*EXERCISE DETAILS*. All that is needed is the run of lines from the top of the entries to the line with "with $S$ partitioned", that line included, repeated exactly and free of pictures.

*EXERCISE INPUT*.
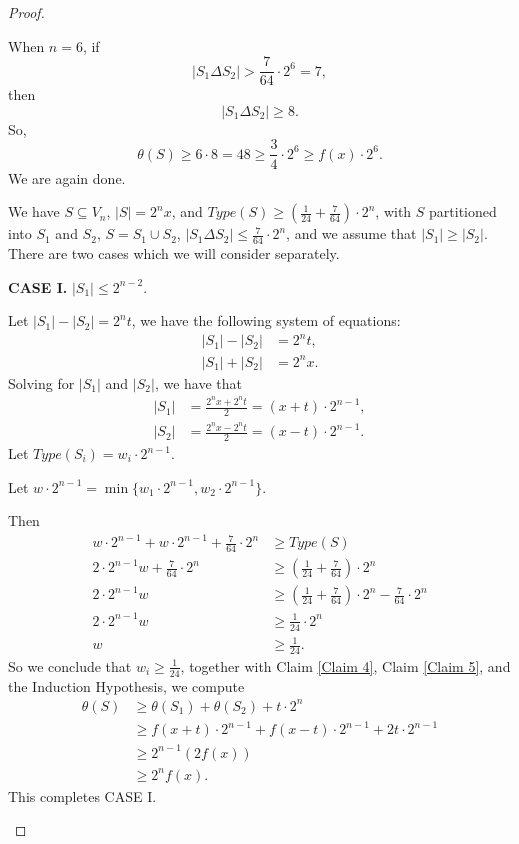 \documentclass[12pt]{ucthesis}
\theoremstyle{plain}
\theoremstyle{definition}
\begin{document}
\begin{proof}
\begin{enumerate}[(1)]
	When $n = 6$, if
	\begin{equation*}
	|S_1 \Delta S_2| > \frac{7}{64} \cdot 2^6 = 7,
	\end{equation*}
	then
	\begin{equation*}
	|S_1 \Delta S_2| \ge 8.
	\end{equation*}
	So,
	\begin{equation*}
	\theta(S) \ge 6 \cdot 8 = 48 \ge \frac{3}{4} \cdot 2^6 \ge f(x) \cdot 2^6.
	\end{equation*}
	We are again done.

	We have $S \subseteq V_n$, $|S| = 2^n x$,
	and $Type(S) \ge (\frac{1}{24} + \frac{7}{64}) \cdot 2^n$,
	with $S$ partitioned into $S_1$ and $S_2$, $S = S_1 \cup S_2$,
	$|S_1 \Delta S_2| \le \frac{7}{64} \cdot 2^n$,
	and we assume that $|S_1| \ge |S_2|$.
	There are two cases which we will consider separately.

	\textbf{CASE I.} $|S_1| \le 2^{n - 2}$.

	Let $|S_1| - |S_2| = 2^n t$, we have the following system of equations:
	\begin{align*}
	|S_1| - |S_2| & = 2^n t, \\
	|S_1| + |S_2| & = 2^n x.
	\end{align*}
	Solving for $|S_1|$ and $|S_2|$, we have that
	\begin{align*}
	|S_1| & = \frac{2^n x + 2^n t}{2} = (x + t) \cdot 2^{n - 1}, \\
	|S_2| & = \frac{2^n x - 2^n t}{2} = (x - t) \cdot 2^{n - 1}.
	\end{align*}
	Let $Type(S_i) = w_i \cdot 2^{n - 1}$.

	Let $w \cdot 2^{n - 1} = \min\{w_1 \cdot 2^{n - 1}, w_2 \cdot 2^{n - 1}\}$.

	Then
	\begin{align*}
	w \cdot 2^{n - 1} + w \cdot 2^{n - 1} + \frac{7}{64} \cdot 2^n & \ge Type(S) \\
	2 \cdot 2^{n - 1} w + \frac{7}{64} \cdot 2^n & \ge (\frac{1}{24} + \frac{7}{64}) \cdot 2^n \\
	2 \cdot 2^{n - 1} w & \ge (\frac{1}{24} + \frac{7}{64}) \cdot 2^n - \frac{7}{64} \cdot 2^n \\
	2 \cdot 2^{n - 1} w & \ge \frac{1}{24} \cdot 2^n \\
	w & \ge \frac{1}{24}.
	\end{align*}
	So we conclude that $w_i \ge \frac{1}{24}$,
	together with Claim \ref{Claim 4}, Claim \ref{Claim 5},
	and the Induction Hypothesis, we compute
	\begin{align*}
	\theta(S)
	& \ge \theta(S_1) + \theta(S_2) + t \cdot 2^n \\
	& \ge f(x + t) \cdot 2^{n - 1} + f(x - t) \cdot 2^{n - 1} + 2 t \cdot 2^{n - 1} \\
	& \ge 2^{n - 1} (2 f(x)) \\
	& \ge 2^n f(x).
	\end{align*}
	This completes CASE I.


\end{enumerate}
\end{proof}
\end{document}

*RESULT FOR THIS TASK*.
 \documentclass[12pt]{ucthesis}
\theoremstyle{plain}
\theoremstyle{definition}
\begin{document}
\begin{proof}
\begin{enumerate}[(1)]
	When $n = 6$, if
	\begin{equation*}
	|S_1 \Delta S_2| > \frac{7}{64} \cdot 2^6 = 7,
	\end{equation*}
	then
	\begin{equation*}
	|S_1 \Delta S_2| \ge 8.
	\end{equation*}
	So,
	\begin{equation*}
	\theta(S) \ge 6 \cdot 8 = 48 \ge \frac{3}{4} \cdot 2^6 \ge f(x) \cdot 2^6.
	\end{equation*}
	We are again done.

	We have $S \subseteq V_n$, $|S| = 2^n x$,
	and $Type(S) \ge (\frac{1}{24} + \frac{7}{64}) \cdot 2^n$,
	with $S$ partitioned into $S_1$ and $S_2$, $S = S_1 \cup S_2$,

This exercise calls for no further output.